Turns out that mom was right there the whole time. So I decided to go up and speak to her about the incident. I tried to be nice (which is a bit of a stretch for me at times, particularly when my kid is at risk): "Excuse me, Miss. But I just wanted to let you know that your daughter just pushed mine off of a ride and you might want to just keep a bit of an eye on her. I am sure she didn't mean anything by this, but still...". Mom looked at me like I was from Mars or something and responded: "I know she did. She was getting her off the horse." WTF???? And that's OK???? Now I was stunned, and could do nothing but stare at the woman, slack-jawed, and walk away.

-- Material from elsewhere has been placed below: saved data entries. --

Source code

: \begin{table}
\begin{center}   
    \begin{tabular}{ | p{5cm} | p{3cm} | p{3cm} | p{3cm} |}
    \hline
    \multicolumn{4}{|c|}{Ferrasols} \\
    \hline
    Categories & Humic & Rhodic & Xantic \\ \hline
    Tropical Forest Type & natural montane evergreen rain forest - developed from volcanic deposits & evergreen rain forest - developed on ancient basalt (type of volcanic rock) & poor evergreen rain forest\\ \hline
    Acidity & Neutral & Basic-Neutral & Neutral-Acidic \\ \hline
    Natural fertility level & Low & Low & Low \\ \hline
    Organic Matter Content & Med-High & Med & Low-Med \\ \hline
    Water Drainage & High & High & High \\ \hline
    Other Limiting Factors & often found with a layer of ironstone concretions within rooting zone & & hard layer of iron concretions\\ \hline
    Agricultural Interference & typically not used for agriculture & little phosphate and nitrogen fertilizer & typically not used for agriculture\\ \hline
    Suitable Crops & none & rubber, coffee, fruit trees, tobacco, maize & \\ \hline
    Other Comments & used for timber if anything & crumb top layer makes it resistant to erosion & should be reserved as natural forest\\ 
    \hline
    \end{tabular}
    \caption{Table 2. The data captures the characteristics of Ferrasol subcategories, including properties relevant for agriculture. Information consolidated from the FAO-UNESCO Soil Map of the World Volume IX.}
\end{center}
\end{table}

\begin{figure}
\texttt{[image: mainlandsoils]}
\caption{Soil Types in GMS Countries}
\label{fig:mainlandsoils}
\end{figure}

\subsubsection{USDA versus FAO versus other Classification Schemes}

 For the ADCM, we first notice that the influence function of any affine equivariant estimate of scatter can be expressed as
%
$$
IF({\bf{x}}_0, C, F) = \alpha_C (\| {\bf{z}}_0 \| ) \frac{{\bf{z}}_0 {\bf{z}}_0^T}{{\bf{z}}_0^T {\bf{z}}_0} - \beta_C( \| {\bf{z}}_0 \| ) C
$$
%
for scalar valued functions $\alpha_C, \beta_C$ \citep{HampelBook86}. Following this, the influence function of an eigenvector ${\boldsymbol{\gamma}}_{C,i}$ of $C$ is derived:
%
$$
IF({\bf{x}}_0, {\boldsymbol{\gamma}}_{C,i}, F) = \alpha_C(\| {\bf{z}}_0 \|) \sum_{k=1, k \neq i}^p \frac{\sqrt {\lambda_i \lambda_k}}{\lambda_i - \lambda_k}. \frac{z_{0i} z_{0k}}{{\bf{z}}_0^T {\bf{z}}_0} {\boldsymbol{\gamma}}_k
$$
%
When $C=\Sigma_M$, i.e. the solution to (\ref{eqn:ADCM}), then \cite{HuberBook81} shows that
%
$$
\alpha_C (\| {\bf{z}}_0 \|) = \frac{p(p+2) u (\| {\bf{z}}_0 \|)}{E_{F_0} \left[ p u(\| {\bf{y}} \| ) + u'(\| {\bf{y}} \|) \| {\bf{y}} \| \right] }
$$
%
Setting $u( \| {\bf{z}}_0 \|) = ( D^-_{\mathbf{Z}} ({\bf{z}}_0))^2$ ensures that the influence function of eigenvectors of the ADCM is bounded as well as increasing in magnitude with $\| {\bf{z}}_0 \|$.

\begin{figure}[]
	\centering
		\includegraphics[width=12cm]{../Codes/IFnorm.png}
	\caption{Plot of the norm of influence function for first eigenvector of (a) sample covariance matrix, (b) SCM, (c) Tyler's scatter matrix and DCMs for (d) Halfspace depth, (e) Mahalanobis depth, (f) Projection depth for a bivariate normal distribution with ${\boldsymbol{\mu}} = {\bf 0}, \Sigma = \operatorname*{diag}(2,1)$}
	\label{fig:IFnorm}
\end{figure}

So much for parenting. I have nothing else to say. (Well, actually, I do, but that'll be in its own separate post)

1 comment:

Kirsten Wood said...

The number of ghastly parents out there must surely be smaller than the sum of decent, good-enough, and genuinely heroic parents out there, I figure. (Or maybe that's just what I pray for.)

But I mostly notice the jerks.

Like the one at the playground the other day who was half-a-playground away as her toddler walked unsupervised by the big kids' tire swing, and whom Tom had to snatch out the way before he got clobbered. And his split second of hesitation -- 'you're not supposed to touch other people's kids' -- might have been enough to land this kid in the ER with a serious injury. (Never mind that in NYC, the swings have been enclosed in a separate area of the playground for as long as I can remember, so that this sort of incident should be impossible. Not at our playground here in Miami. There is no separation at all between swings and other parts of the playground.)

I suppose that taking time to recognize the decent parents, the ones whose kids are not mean, or in danger of being walloped by a swing, or whatever, would be good for my blood pressure and probably my general outlook on life. So why is that so hard to do?